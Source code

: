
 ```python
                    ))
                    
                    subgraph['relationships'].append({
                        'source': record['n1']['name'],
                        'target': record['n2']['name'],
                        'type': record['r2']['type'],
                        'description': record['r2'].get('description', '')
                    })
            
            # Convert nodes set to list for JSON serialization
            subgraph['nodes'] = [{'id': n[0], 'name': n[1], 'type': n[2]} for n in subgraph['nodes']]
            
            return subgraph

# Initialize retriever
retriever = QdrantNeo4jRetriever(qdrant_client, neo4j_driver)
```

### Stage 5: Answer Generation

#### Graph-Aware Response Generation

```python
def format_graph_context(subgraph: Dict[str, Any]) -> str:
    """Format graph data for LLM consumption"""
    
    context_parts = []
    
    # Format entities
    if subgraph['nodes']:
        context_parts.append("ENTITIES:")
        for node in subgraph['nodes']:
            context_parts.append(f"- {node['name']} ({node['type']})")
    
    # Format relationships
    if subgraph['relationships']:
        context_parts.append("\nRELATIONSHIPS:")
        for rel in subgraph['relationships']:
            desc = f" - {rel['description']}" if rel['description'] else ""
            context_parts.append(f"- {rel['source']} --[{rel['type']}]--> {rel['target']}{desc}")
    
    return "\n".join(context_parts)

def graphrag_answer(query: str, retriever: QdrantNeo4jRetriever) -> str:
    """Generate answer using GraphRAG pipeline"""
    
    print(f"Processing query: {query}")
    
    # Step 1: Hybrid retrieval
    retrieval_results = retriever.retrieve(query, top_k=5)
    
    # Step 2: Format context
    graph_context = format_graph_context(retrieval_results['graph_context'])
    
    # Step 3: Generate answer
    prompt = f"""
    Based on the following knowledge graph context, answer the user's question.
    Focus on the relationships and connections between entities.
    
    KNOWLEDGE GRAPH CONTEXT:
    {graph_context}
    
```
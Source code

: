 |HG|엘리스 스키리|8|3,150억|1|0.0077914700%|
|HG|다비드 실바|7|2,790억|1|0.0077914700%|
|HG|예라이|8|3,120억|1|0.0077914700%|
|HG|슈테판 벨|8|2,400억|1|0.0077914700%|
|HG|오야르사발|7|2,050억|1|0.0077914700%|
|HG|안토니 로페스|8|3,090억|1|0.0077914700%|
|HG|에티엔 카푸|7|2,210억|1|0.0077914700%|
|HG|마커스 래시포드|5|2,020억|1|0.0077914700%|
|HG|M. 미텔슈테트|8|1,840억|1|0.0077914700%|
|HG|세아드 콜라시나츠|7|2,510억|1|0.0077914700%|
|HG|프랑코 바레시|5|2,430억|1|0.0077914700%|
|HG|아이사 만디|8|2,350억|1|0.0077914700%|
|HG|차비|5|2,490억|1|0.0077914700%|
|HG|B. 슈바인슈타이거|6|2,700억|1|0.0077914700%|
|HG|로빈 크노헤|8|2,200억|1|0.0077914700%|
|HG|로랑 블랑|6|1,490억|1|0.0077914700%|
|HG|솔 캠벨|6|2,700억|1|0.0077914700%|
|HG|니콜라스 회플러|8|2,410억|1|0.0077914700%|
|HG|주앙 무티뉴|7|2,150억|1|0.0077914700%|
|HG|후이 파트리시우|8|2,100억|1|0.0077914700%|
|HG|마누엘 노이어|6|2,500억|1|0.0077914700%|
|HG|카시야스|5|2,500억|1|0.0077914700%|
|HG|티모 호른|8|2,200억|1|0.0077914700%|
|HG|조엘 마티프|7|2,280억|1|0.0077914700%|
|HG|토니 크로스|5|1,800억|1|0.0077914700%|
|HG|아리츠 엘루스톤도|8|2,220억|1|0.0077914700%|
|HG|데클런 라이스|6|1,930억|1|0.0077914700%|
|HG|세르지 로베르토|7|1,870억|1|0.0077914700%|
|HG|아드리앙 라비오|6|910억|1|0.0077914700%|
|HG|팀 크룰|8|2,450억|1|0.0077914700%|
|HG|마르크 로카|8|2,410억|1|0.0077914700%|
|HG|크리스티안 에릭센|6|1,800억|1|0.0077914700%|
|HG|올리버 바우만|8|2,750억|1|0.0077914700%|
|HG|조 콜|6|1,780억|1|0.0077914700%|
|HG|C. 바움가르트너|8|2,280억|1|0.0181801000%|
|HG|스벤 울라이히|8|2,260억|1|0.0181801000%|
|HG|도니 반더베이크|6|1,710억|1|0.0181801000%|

***

Please copy the whole of the material exactly as written.

**ANSWER SPACE:**
Source code

:
 ```python
                    ))
                    
                    subgraph['relationships'].append({
                        'source': record['n1']['name'],
                        'target': record['n2']['name'],
                        'type': record['r2']['type'],
                        'description': record['r2'].get('description', '')
                    })
            
            # Convert nodes set to list for JSON serialization
            subgraph['nodes'] = [{'id': n[0], 'name': n[1], 'type': n[2]} for n in subgraph['nodes']]
            
            return subgraph

# Initialize retriever
retriever = QdrantNeo4jRetriever(qdrant_client, neo4j_driver)
```

### Stage 5: Answer Generation

#### Graph-Aware Response Generation

```python
def format_graph_context(subgraph: Dict[str, Any]) -> str:
    """Format graph data for LLM consumption"""
    
    context_parts = []
    
    # Format entities
    if subgraph['nodes']:
        context_parts.append("ENTITIES:")
        for node in subgraph['nodes']:
            context_parts.append(f"- {node['name']} ({node['type']})")
    
    # Format relationships
    if subgraph['relationships']:
        context_parts.append("\nRELATIONSHIPS:")
        for rel in subgraph['relationships']:
            desc = f" - {rel['description']}" if rel['description'] else ""
            context_parts.append(f"- {rel['source']} --[{rel['type']}]--> {rel['target']}{desc}")
    
    return "\n".join(context_parts)

def graphrag_answer(query: str, retriever: QdrantNeo4jRetriever) -> str:
    """Generate answer using GraphRAG pipeline"""
    
    print(f"Processing query: {query}")
    
    # Step 1: Hybrid retrieval
    retrieval_results = retriever.retrieve(query, top_k=5)
    
    # Step 2: Format context
    graph_context = format_graph_context(retrieval_results['graph_context'])
    
    # Step 3: Generate answer
    prompt = f"""
    Based on the following knowledge graph context, answer the user's question.
    Focus on the relationships and connections between entities.
    
    KNOWLEDGE GRAPH CONTEXT:
    {graph_context}
    
```
Source code

: |HG|엘리스 스키리|8|3,150억|1|0.0077914700%|
|HG|다비드 실바|7|2,790억|1|0.0077914700%|
|HG|예라이|8|3,120억|1|0.0077914700%|
|HG|슈테판 벨|8|2,400억|1|0.0077914700%|
|HG|오야르사발|7|2,050억|1|0.0077914700%|
|HG|안토니 로페스|8|3,090억|1|0.0077914700%|
|HG|에티엔 카푸|7|2,210억|1|0.0077914700%|
|HG|마커스 래시포드|5|2,020억|1|0.0077914700%|
|HG|M. 미텔슈테트|8|1,840억|1|0.0077914700%|
|HG|세아드 콜라시나츠|7|2,510억|1|0.0077914700%|
|HG|프랑코 바레시|5|2,430억|1|0.0077914700%|
|HG|아이사 만디|8|2,350억|1|0.0077914700%|
|HG|차비|5|2,490억|1|0.0077914700%|
|HG|B. 슈바인슈타이거|6|2,700억|1|0.0077914700%|
|HG|로빈 크노헤|8|2,200억|1|0.0077914700%|
|HG|로랑 블랑|6|1,490억|1|0.0077914700%|
|HG|솔 캠벨|6|2,700억|1|0.0077914700%|
|HG|니콜라스 회플러|8|2,410억|1|0.0077914700%|
|HG|주앙 무티뉴|7|2,150억|1|0.0077914700%|
|HG|후이 파트리시우|8|2,100억|1|0.0077914700%|
|HG|마누엘 노이어|6|2,500억|1|0.0077914700%|
|HG|카시야스|5|2,500억|1|0.0077914700%|
|HG|티모 호른|8|2,200억|1|0.0077914700%|
|HG|조엘 마티프|7|2,280억|1|0.0077914700%|
|HG|토니 크로스|5|1,800억|1|0.0077914700%|
|HG|아리츠 엘루스톤도|8|2,220억|1|0.0077914700%|
|HG|데클런 라이스|6|1,930억|1|0.0077914700%|
|HG|세르지 로베르토|7|1,870억|1|0.0077914700%|
|HG|아드리앙 라비오|6|910억|1|0.0077914700%|
|HG|팀 크룰|8|2,450억|1|0.0077914700%|
|HG|마르크 로카|8|2,410억|1|0.0077914700%|
|HG|크리스티안 에릭센|6|1,800억|1|0.0077914700%|
|HG|올리버 바우만|8|2,750억|1|0.0077914700%|
|HG|조 콜|6|1,780억|1|0.0077914700%|
|HG|C. 바움가르트너|8|2,280억|1|0.0181801000%|
|HG|스벤 울라이히|8|2,260억|1|0.0181801000%|
|HG|도니 반더베이크|6|1,710억|1|0.0181801000%|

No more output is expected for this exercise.